* Records to use
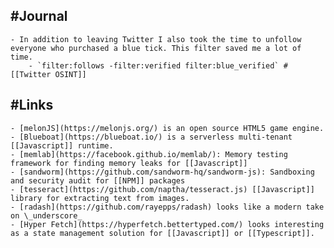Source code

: ## #Journal
	- In addition to leaving Twitter I also took the time to unfollow everyone who purchased a blue tick. This filter saved me a lot of time.
		- `filter:follows -filter:verified filter:blue_verified` #[[Twitter OSINT]]
## #Links
	- [melonJS](https://melonjs.org/) is an open source HTML5 game engine.
	- [Blueboat](https://blueboat.io/) is a serverless multi-tenant [[Javascript]] runtime.
	- [memlab](https://facebook.github.io/memlab/): Memory testing framework for finding memory leaks for [[Javascript]]
	- [sandworm](https://github.com/sandworm-hq/sandworm-js): Sandboxing and security audit for [[NPM]] packages
	- [tesseract](https://github.com/naptha/tesseract.js) [[Javascript]] library for extracting text from images.
	- [radash](https://github.com/rayepps/radash) looks like a modern take on \_underscore_
	- [Hyper Fetch](https://hyperfetch.bettertyped.com/) looks interesting as a state management solution for [[Javascript]] or [[Typescript]].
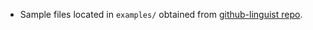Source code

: - Sample files located in `examples/` obtained from [github-linguist repo](https://github.com/github-linguist/linguist).
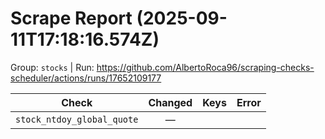 # Scrape Report (2025-09-11T17:18:16.574Z)

Group: `stocks`  |  Run: https://github.com/AlbertoRoca96/scraping-checks-scheduler/actions/runs/17652109177

| Check | Changed | Keys | Error |
|---|:---:|:--|:--|
| `stock_ntdoy_global_quote` | — |  |  |
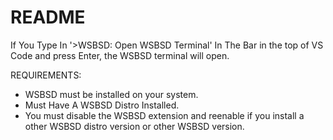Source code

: # README

If You Type In '>WSBSD: Open WSBSD Terminal' In The Bar in the top of VS Code and press Enter, the WSBSD terminal will open.

REQUIREMENTS:

- WSBSD must be installed on your system.
- Must Have A WSBSD Distro Installed.
- You must disable the WSBSD extension and reenable if you install a other WSBSD distro version or other WSBSD version.
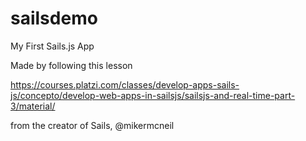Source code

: # sailsdemo
My First Sails.js App

Made by following this lesson

https://courses.platzi.com/classes/develop-apps-sails-js/concepto/develop-web-apps-in-sailsjs/sailsjs-and-real-time-part-3/material/

from the creator of Sails, @mikermcneil
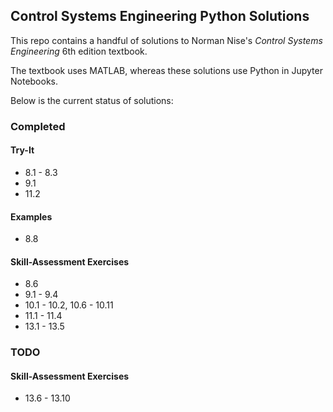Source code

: ## Control Systems Engineering Python Solutions

This repo contains a handful of solutions to Norman Nise's _Control Systems Engineering_ 6th edition textbook.

The textbook uses MATLAB, whereas these solutions use Python in Jupyter Notebooks.

Below is the current status of solutions:

### Completed
#### Try-It
* 8.1 - 8.3
* 9.1
* 11.2

#### Examples
* 8.8

#### Skill-Assessment Exercises
* 8.6
* 9.1 - 9.4
* 10.1 - 10.2, 10.6 - 10.11
* 11.1 - 11.4
* 13.1 - 13.5

### TODO
#### Skill-Assessment Exercises
* 13.6 - 13.10
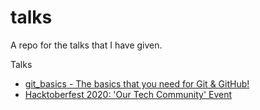 # talks

A repo for the talks that I have given.

Talks
- [git_basics - The basics that you need for Git & GitHub!](git_basics)
- [Hacktoberfest 2020: 'Our Tech Community' Event](otc_open_source_hacktoberfest_2020)
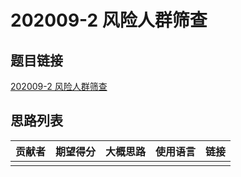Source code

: # 202009-2 风险人群筛查

## 题目链接

[202009-2 风险人群筛查](http://118.190.20.162/view.page?gpid=T112)

## 思路列表

| 贡献者 | 期望得分 | 大概思路 | 使用语言 | 链接 |
| :-: | :-: | :-: | :-: | :-: | 
|  |  |  |  |  |
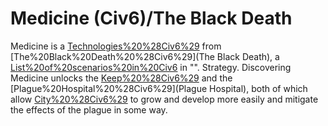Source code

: # Medicine (Civ6)/The Black Death

Medicine is a [Technologies%20%28Civ6%29](technology) from [The%20Black%20Death%20%28Civ6%29](The Black Death), a [List%20of%20scenarios%20in%20Civ6](scenario) in "".
Strategy.
Discovering Medicine unlocks the [Keep%20%28Civ6%29](Keep) and the [Plague%20Hospital%20%28Civ6%29](Plague Hospital), both of which allow [City%20%28Civ6%29](cities) to grow and develop more easily and mitigate the effects of the plague in some way.
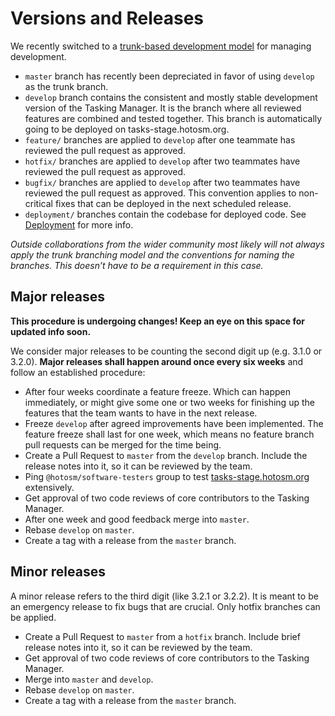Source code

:# Versions and Releases

We recently switched to a [trunk-based development model](https://trunkbaseddevelopment.com/) for managing development.

* `master` branch has recently been depreciated in favor of using `develop` as the trunk branch.
* `develop` branch contains the consistent and mostly stable development version of the Tasking Manager. It is the branch where all reviewed features are combined and tested together. This branch is automatically going to be deployed on tasks-stage.hotosm.org.
* `feature/` branches are applied to `develop` after one teammate has reviewed the pull request as approved.
* `hotfix/` branches are applied to `develop` after two teammates have reviewed the pull request as approved.
* `bugfix/` branches are applied to `develop` after two teammates have reviewed the pull request as approved. This convention applies to non-critical fixes that can be deployed in the next scheduled release.
* `deployment/` branches contain the codebase for deployed code. See [Deployment](../sysadmins/deployment.md) for more info.

*Outside collaborations from the wider community most likely will not always apply the trunk branching model and the conventions for naming the branches. This doesn’t have to be a requirement in this case.*

## Major releases

**This procedure is undergoing changes! Keep an eye on this space for updated info soon.**

We consider major releases to be counting the second digit up (e.g. 3.1.0 or 3.2.0). **Major releases shall happen around once every six weeks** and follow an established procedure:

* After four weeks coordinate a feature freeze. Which can happen immediately, or might give some one or two weeks for finishing up the features that the team wants to have in the next release.
* Freeze `develop` after agreed improvements have been implemented. The feature freeze shall last for one week, which means no feature branch pull requests can be merged for the time being.
* Create a Pull Request to `master` from the `develop` branch. Include the release notes into it, so it can be reviewed by the team.
* Ping `@hotosm/software-testers` group to test [tasks-stage.hotosm.org](https://tasks-stage.hotosm.org) extensively.
* Get approval of two code reviews of core contributors to the Tasking Manager.
* After one week and good feedback merge into `master`.
* Rebase `develop` on `master`.
* Create a tag with a release from the `master` branch.

## Minor releases

A minor release refers to the third digit (like 3.2.1 or 3.2.2). It is meant to be an emergency release to fix bugs that are crucial. Only hotfix branches can be applied.

* Create a Pull Request to `master` from a `hotfix` branch. Include brief release notes into it, so it can be reviewed by the team.
* Get approval of two code reviews of core contributors to the Tasking Manager.
* Merge into `master` and `develop`.
* Rebase `develop` on `master`.
* Create a tag with a release from the `master` branch.
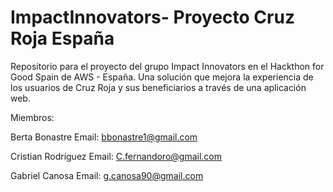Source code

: # ImpactInnovators- Proyecto Cruz Roja España

Repositorio para el proyecto del grupo Impact Innovators en el Hackthon for Good Spain de AWS - España. 
Una solución que mejora la experiencia de los usuarios de Cruz Roja y sus beneficiarios a través de una aplicación web.  

Miembros: 

Berta Bonastre
Email: bbonastre1@gmail.com  

Cristian Rodríguez 
Email: C.fernandoro@gmail.com  

Gabriel Canosa 
Email: g.canosa90@gmail.com
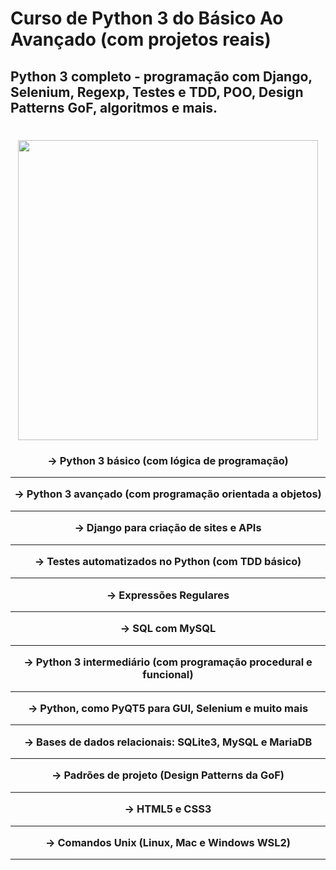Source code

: 

# Curso de Python 3 do Básico Ao Avançado (com projetos reais)
## Python 3 completo - programação com Django, Selenium, Regexp, Testes e TDD, POO, Design Patterns GoF, algoritmos e mais.

</h1>
<h1 align="center">

<img src="https://user-images.githubusercontent.com/104467309/221378643-43d69c9b-6a1a-439b-a242-1b54bb529a6f.jpg" width="480px">

 </h1>
 
  </h3>
<h3 align="center">

-> Python 3 básico (com lógica de programação)
___________________________________________________________________________
-> Python 3 avançado (com programação orientada a objetos)
___________________________________________________________________________
-> Django para criação de sites e APIs
___________________________________________________________________________
-> Testes automatizados no Python (com TDD básico)
___________________________________________________________________________
-> Expressões Regulares
___________________________________________________________________________
-> SQL com MySQL
___________________________________________________________________________
-> Python 3 intermediário (com programação procedural e funcional)
___________________________________________________________________________
-> Python, como PyQT5 para GUI, Selenium e muito mais
___________________________________________________________________________
-> Bases de dados relacionais: SQLite3, MySQL e MariaDB
___________________________________________________________________________
-> Padrões de projeto (Design Patterns da GoF)
___________________________________________________________________________
-> HTML5 e CSS3 
___________________________________________________________________________
-> Comandos Unix (Linux, Mac e Windows WSL2)
___________________________________________________________________________

 </h3>
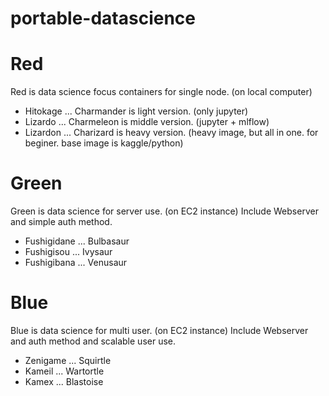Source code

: # portable-datascience

# Red

Red is data science focus containers for single node. (on local computer)

- Hitokage ... Charmander is light version. (only jupyter)
- Lizardo ... Charmeleon is middle version.  (jupyter + mlflow)
- Lizardon ... Charizard is heavy version. (heavy image, but all in one. for beginer. base image is kaggle/python)

# Green

Green is data science for server use. (on EC2 instance)
Include Webserver and simple auth method.

- Fushigidane ... Bulbasaur
- Fushigisou ... Ivysaur
- Fushigibana ... Venusaur

# Blue

Blue is data science for multi user. (on EC2 instance)
Include Webserver and auth method and scalable user use.

- Zenigame ... Squirtle
- Kameil ... Wartortle
- Kamex ... Blastoise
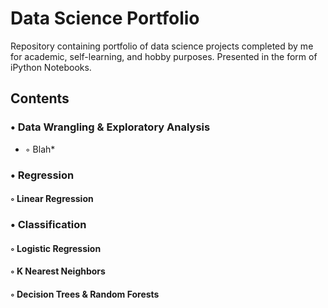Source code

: # Data Science Portfolio

Repository containing portfolio of data science projects completed by me for academic, self-learning, and hobby purposes. Presented in the form of iPython Notebooks.

## Contents

### • Data Wrangling & Exploratory Analysis


   *   ◦ Blah*
   
### • Regression


   ####   ◦ Linear Regression

### • Classification


   ####   ◦ Logistic Regression
  
  
   ####   ◦ K Nearest Neighbors


   ####   ◦ Decision Trees & Random Forests
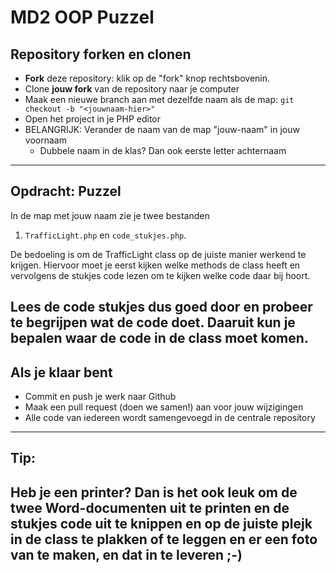 # MD2 OOP Puzzel

## Repository forken en clonen
* **Fork** deze repository: klik op de "fork" knop rechtsbovenin.
* Clone **jouw fork** van de repository naar je computer
* Maak een nieuwe branch aan met dezelfde naam als de map: `git checkout -b "<jouwnaam-hier>"`
* Open het project in je PHP editor
* BELANGRIJK: Verander de naam van de map "jouw-naam" in jouw voornaam
  * Dubbele naam in de klas? Dan ook eerste letter achternaam

---
 
## Opdracht: Puzzel
In de map met jouw naam zie je twee bestanden
1. `TrafficLight.php` en `code_stukjes.php`.

De bedoeling is om de TrafficLight class op de juiste manier werkend te krijgen.
Hiervoor moet je eerst kijken welke methods de class heeft en vervolgens de stukjes code lezen om te kijken welke code daar bij hoort.

Lees de code stukjes dus goed door en probeer te begrijpen wat de code doet.
Daaruit kun je bepalen waar de code in de class moet komen.
---

## Als je klaar bent
- Commit en push je werk naar Github
- Maak een pull request (doen we samen!) aan voor jouw wijzigingen
- Alle code van iedereen wordt samengevoegd in de centrale repository
---

## Tip:
Heb je een printer? Dan is het ook leuk om de twee Word-documenten uit te printen en de
stukjes code uit te knippen en op de juiste plejk in de class te plakken of te leggen en er een foto van te maken, en dat in te leveren ;-)
---




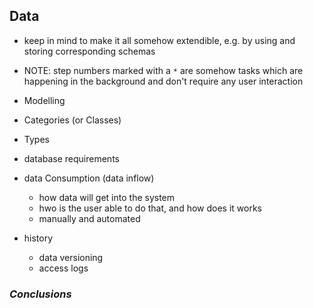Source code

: ## Data



+   keep in mind to make it all somehow extendible, e.g. by using and storing 
    corresponding schemas


+   NOTE: step numbers marked with a `*` are somehow tasks which are happening in the background 
    and don't require any user interaction

+   Modelling
+   Categories (or Classes)
+   Types

+   database requirements

+   data Consumption (data inflow)
    -   how data will get into the system
    -   hwo is the user able to do that, and how does it works
    -   manually and automated

+   history
    -   data versioning
    -   access logs



### *Conclusions*
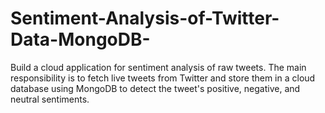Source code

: # Sentiment-Analysis-of-Twitter-Data-MongoDB-
Build a cloud application for sentiment analysis of raw tweets. The main responsibility is to fetch live tweets from Twitter and store them in a cloud database using MongoDB to detect the tweet's positive, negative, and neutral sentiments.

* Work to be completed
Say how many lines of the data above have the string "filter" in them, and write nothing besides that number.

* Completed task
2